Ticket #2251 (closed enhancement: fixed)
Internal analytics for ckan.
Reported by: | kindly | Owned by: | toby |
---|---|---|---|
Priority: | major | Milestone: | ckan-sprint-2012-04-16 |
Component: | ecportal | Keywords: | 6d |
Cc: | Repository: | ckan | |
Theme: | none |
Description (last modified by toby) (diff)
Page views and Resources clicks need to be tracked.
User Stories
US1 As a Site Admin / Visitor (?) I want to see how often a page has been viewed (every page) and how often resources have been downloaded.
US1a Next to a resource or a dataset see how often it has been downloaded / viewed
US1b I want to see datasets or resources ranked by most downloaded or viewed
US1c See a trend graph for a dataset (and resources)
Adminstrative Dashboard (?)
- I want to see the traffic breakdown by country to my site ...
- Ditto for browser type, language, etc etc
- I want to see it graphed over time ...
Implementation Details
- How do we store this data in CKAN?
- How do we track (and store)?
- How do we display
- Config option ckan.status.enabled = False (by default)
Storing Data
How does ckanext-googleanalytics do this? Current table:
package_id | count_recent | count_total
Move to a new stats_summary table
id | item_id | object_type | stats_type (total, month_yyyy_mm, ...) | value
Do we store this data into the search (solr) so we can search by it?
Displaying Data
- Helper functions / dictize:
- Helper function: h.stats_get(object_type, id, stats_type)
- h.stats_top_ranked(object_type, number) -> returns object_dicts or just labels or ...
- Change to dictize
- Helper function: h.stats_get(object_type, id, stats_type)
- Location in the default theme (do we show for example in search results too!)
- Support for ranking by most popular in search?
Tracking Data
- Our own solution (just write to site_tracking)
- Google analytics (plus extension for retrieving data) <- would need a refactor
- Piwiki
Own Solution
(For later: not as part of this ticket probably)
site_tracking table
id | url | timestamp | action (page_view, resource_download) |
- Make javascript to make request to ckan to store clicks and page views.
- Add middleware so these requests do not go through pylons and just store data quickly.
Change History
comment:2 Changed 2 years ago by rgrp
Big +1: everyone wants to know page views.
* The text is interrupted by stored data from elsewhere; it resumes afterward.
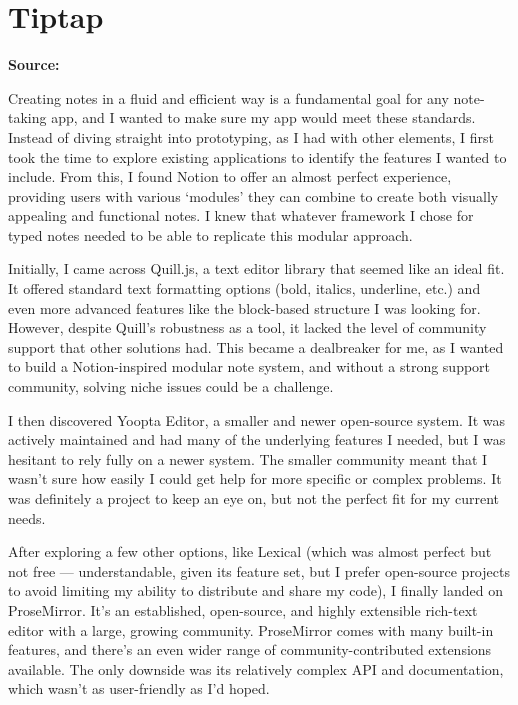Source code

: \section{Tiptap}
\label{research:Tiptap}
\textbf{Source:} \cite{TiptapDocs}

Creating notes in a fluid and efficient way is a fundamental goal for any note-taking app, and I wanted to make sure my app would meet these standards. Instead of diving straight into prototyping, as I had with other elements, I first took the time to explore existing applications to identify the features I wanted to include. From this, I found Notion to offer an almost perfect experience, providing users with various ‘modules’ they can combine to create both visually appealing and functional notes. I knew that whatever framework I chose for typed notes needed to be able to replicate this modular approach.

Initially, I came across Quill.js, a text editor library that seemed like an ideal fit. It offered standard text formatting options (bold, italics, underline, etc.) and even more advanced features like the block-based structure I was looking for. However, despite Quill’s robustness as a tool, it lacked the level of community support that other solutions had. This became a dealbreaker for me, as I wanted to build a Notion-inspired modular note system, and without a strong support community, solving niche issues could be a challenge.

I then discovered Yoopta Editor, a smaller and newer open-source system. It was actively maintained and had many of the underlying features I needed, but I was hesitant to rely fully on a newer system. The smaller community meant that I wasn’t sure how easily I could get help for more specific or complex problems. It was definitely a project to keep an eye on, but not the perfect fit for my current needs.

After exploring a few other options, like Lexical (which was almost perfect but not free — understandable, given its feature set, but I prefer open-source projects to avoid limiting my ability to distribute and share my code), I finally landed on ProseMirror. It’s an established, open-source, and highly extensible rich-text editor with a large, growing community. ProseMirror comes with many built-in features, and there’s an even wider range of community-contributed extensions available. The only downside was its relatively complex API and documentation, which wasn’t as user-friendly as I’d hoped.

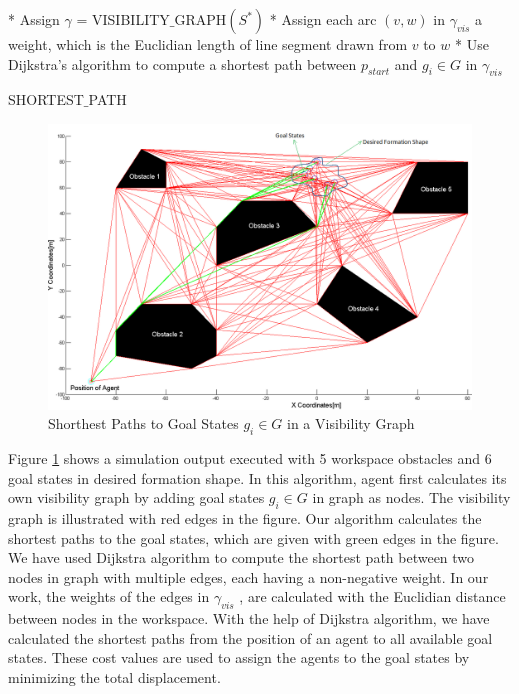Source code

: \documentclass[letterpaper, 10 pt, conference]{ieeeconf}  %
\begin{document}
\begin{algorithm}
* Assign $\gamma$ = VISIBILITY$\_$GRAPH$(S^*)$ \newline
* Assign each arc $(v,w)$ in $\gamma_{vis}$ a weight, which is the Euclidian length of line segment drawn from $v$ to $w$ \newline
{}
{
* Use Dijkstra's algorithm to compute a shortest path between $p_{start}$ and $g_i \in G$ in $\gamma_{vis}$
}
\caption{SHORTEST$\_$PATH}
\end{algorithm}
  
\begin{figure}[thpb]
\centering
\includegraphics[scale = 0.25]{visgraph2}
\caption{Shorthest Paths to Goal States $g_i \in G$ in a Visibility Graph} \label{dijksttae_visibility}
\end{figure}

Figure \ref{dijksttae_visibility} shows a simulation output executed with 5 workspace obstacles and 6 goal states in desired formation shape. In this algorithm, agent first calculates its own visibility graph by adding goal states $g_i \in G$ in graph as nodes. The visibility graph is illustrated with red edges in the figure. Our algorithm calculates the shortest paths to the goal states, which are given with green edges in the figure. We have used Dijkstra algorithm to compute the shortest path between two nodes in graph with multiple edges, each having a non-negative weight. In our work, the weights of the edges in $\gamma_{vis}$ , are calculated with the Euclidian distance between nodes in the workspace. With the help of Dijkstra algorithm, we have calculated the shortest paths from the position of an agent to all available goal states. These cost values are used to assign the agents to the goal states by minimizing the total displacement.  
\end{document}
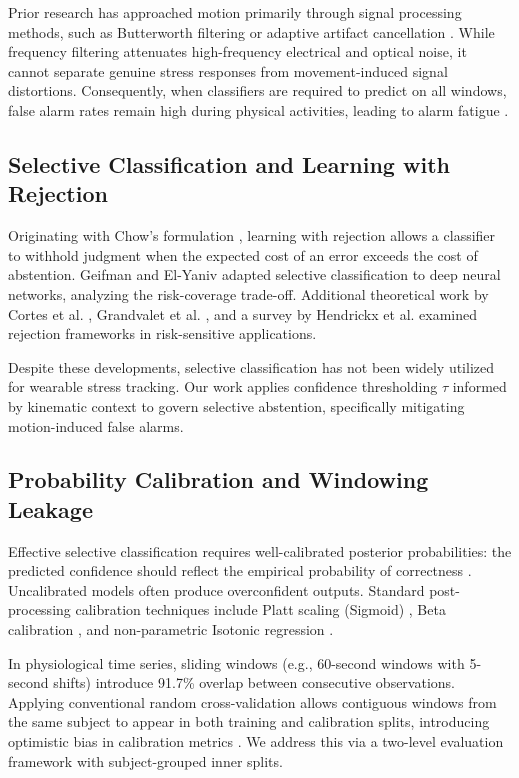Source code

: \documentclass[conference]{IEEEtran}
\begin{document}
Prior research has approached motion primarily through signal processing methods, such as Butterworth filtering or adaptive artifact cancellation \cite{zhang2014troika}. While frequency filtering attenuates high-frequency electrical and optical noise, it cannot separate genuine stress responses from movement-induced signal distortions. Consequently, when classifiers are required to predict on all windows, false alarm rates remain high during physical activities, leading to alarm fatigue \cite{sendelbach2013alarm}.

\subsection{Selective Classification and Learning with Rejection}
Originating with Chow's formulation \cite{chow1970optimum}, learning with rejection allows a classifier to withhold judgment when the expected cost of an error exceeds the cost of abstention. Geifman and El-Yaniv \cite{geifman2017selective, geifman2019selectivenet} adapted selective classification to deep neural networks, analyzing the risk-coverage trade-off. Additional theoretical work by Cortes et al. \cite{cortes2016learning}, Grandvalet et al. \cite{grandvalet2008support}, and a survey by Hendrickx et al. \cite{hendrickx2024machine} examined rejection frameworks in risk-sensitive applications.

Despite these developments, selective classification has not been widely utilized for wearable stress tracking. Our work applies confidence thresholding $\tau$ informed by kinematic context to govern selective abstention, specifically mitigating motion-induced false alarms.

\subsection{Probability Calibration and Windowing Leakage}
Effective selective classification requires well-calibrated posterior probabilities: the predicted confidence should reflect the empirical probability of correctness \cite{guo2017calibration}. Uncalibrated models often produce overconfident outputs. Standard post-processing calibration techniques include Platt scaling (Sigmoid) \cite{platt1999probabilistic}, Beta calibration \cite{kull2017beta}, and non-parametric Isotonic regression \cite{zadrozny2002transforming, niculescu2005predicting}.

In physiological time series, sliding windows (e.g., 60-second windows with 5-second shifts) introduce 91.7\% overlap between consecutive observations. Applying conventional random cross-validation allows contiguous windows from the same subject to appear in both training and calibration splits, introducing optimistic bias in calibration metrics \cite{saeb2017need, little2017using}. We address this via a two-level evaluation framework with subject-grouped inner splits.
\end{document}
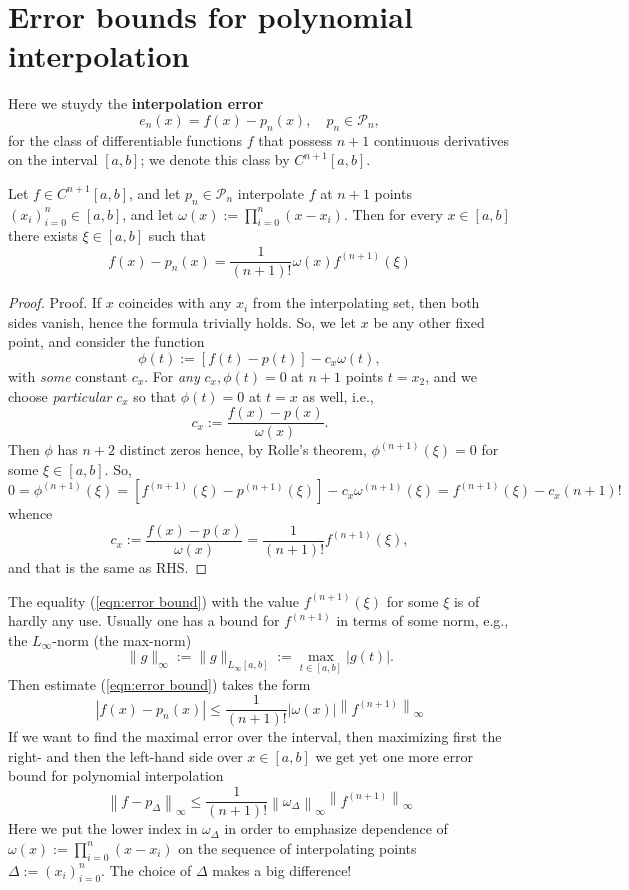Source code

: \documentclass[a4paper]{article}
\begin{document}
\section{Error bounds for polynomial interpolation}
Here we stuydy the \textbf{interpolation error}
\[
    e_n(x) = f(x) - p_n(x),\quad p_n\in \mathcal{P}_n,
\]
for the class of differentiable functions $f$ that possess $n+1$ continuous derivatives on the interval $[a,b]$; we denote this class by $C^{n+1}[a,b]$. 
\begin{theorem}
    Let $f \in C^{n+1}[a, b]$, and let $p_n \in \mathcal{P}_n$ interpolate $f$ at $n+1$ points $\left(x_i\right)_{i=0}^n \in[a, b]$, and let $\omega(x):=\prod_{i=0}^n\left(x-x_i\right)$. Then for every $x \in[a, b]$ there exists $\xi \in[a, b]$ such that
    \begin{equation}\label{eqn:error bound}
        f(x)-p_n(x)=\frac{1}{(n+1) !} \omega(x) f^{(n+1)}(\xi)
    \end{equation}
\end{theorem} 
\begin{proof}
    Proof. If $x$ coincides with any $x_i$ from the interpolating set, then both sides vanish, hence the formula trivially holds. So, we let $x$ be any other fixed point, and consider the function
    \[
    \phi(t):=[f(t)-p(t)]-c_x \omega(t),
    \]
    with \textit{some} constant $c_x$. For \textit{any} $c_x, \phi(t)=0$ at $n+1$ points $t=x_2$, and we choose \textit{particular} $c_x$ so that $\phi(t)=0$ at $t=x$ as well, i.e.,
    \[
    c_x:=\frac{f(x)-p(x)}{\omega(x)} .
    \]
    Then $\phi$ has $n+2$ distinct zeros hence, by Rolle's theorem, $\phi^{(n+1)}(\xi)=0$ for some $\xi \in[a, b]$. So,
    \[
    0=\phi^{(n+1)}(\xi)=\left[f^{(n+1)}(\xi)-p^{(n+1)}(\xi)\right]-c_x \omega^{(n+1)}(\xi)=f^{(n+1)}(\xi)-c_x(n+1) !
    \]
    whence
    \[
    c_x:=\frac{f(x)-p(x)}{\omega(x)}=\frac{1}{(n+1) !} f^{(n+1)}(\xi),
    \]
    and that is the same as RHS.
\end{proof}

The equality (\ref{eqn:error bound}) with the value $f^{(n+1)}(\xi)$ for some $\xi$ is of hardly any use. Usually one has a bound for $f^{(n+1)}$ in terms of some norm, e.g., the $L_{\infty}$-norm (the max-norm)
\[
\|g\|_{\infty}:=\|g\|_{L_{\infty}[a, b]}:=\max _{t \in[a, b]}|g(t)| .
\]
Then estimate (\ref{eqn:error bound}) takes the form
\begin{equation}\label{eqn:2.2}
    \left|f(x)-p_n(x)\right| \leq \frac{1}{(n+1) !}|\omega(x)|\left\|f^{(n+1)}\right\|_{\infty}
\end{equation}
If we want to find the maximal error over the interval, then maximizing first the right- and then the left-hand side over $x \in[a, b]$ we get yet one more error bound for polynomial interpolation
\begin{equation}\label{eqn:2.3}
    \left\|f-p_{\Delta}\right\|_{\infty} \leq \frac{1}{(n+1) !}\left\|\omega_{\Delta}\right\|_{\infty}\left\|f^{(n+1)}\right\|_{\infty}
\end{equation}
Here we put the lower index in $\omega_{\Delta}$ in order to emphasize dependence of $\omega(x):=\prod_{i=0}^n\left(x-x_i\right)$ on the sequence of interpolating points $\Delta:=\left(x_i\right)_{i=0}^n$. The choice of $\Delta$ makes a big difference!
\end{document}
Would like detail of how this goes into interface. Downloads already being tracked. Also isn't this just an extension to ckanext-googleanalytics.
comment:3 Changed 2 years ago by toby
- Status changed from new to accepted
not really part of ckanext-ga as we need to sit first in the middleware for speed reasons. I'm looking at recording the details and will do a summary page like ga extension.
As far as other uses like showing popular resources etc then we need to decide where the data will live - on the resource or separate.
Downloads tracked? where is this done in the code/data stored
comment:4 Changed 2 years ago by toby
notes from meeting 21-3-2012
US1 As a Site Admin / Visitor (?) I want to see how often a page has been viewed (every page) and how often resources have been downloaded. US1a Next to a resource or a dataset see how often it has been downloaded / viewed US1b I want to see datasets or resources ranked by most downloaded or viewed US1c See a trend graph for a dataset (and resources) Adminstrative Dashboard (?)
- I want to see the traffic breakdown by country to my site ...
- Ditto for browser type, language, etc etc
- I want to see it graphed over time ...
Implementation Details
- How do we store this data in CKAN?
- How do we track (and store)?
- How do we display
- Config option ckan.status.enabled = False (by default)
Storing Data
How does ckanext-googleanalytics do this? Current table: package_id | count_recent | count_total Move to a new stats_summary table id | item_id | object_type | stats_type (total, month_yyyy_mm, ...) | value Do we store this data into the search (solr) so we can search by it?
Displaying Data
- Helper functions / dictize:
- Helper function: h.stats_get(object_type, id, stats_type)
- h.stats_top_ranked(object_type, number) -> returns object_dicts or just labels or ...
- Change to dictize
- Helper function: h.stats_get(object_type, id, stats_type)
- Location in the default theme (do we show for example in search results too!)
- Support for ranking by most popular in search?
Tracking Data
- Our own solution (just write to site_tracking)
- Google analytics (plus extension for retrieving data) <- would need a refactor
- Piwiki
Own Solution
site_tracking table id | url | timestamp | action (page_view, resource_download) |
- Make javascript to make request to ckan to store clicks and page views.
- Add middleware so these requests do not go through pylons and just store data quickly.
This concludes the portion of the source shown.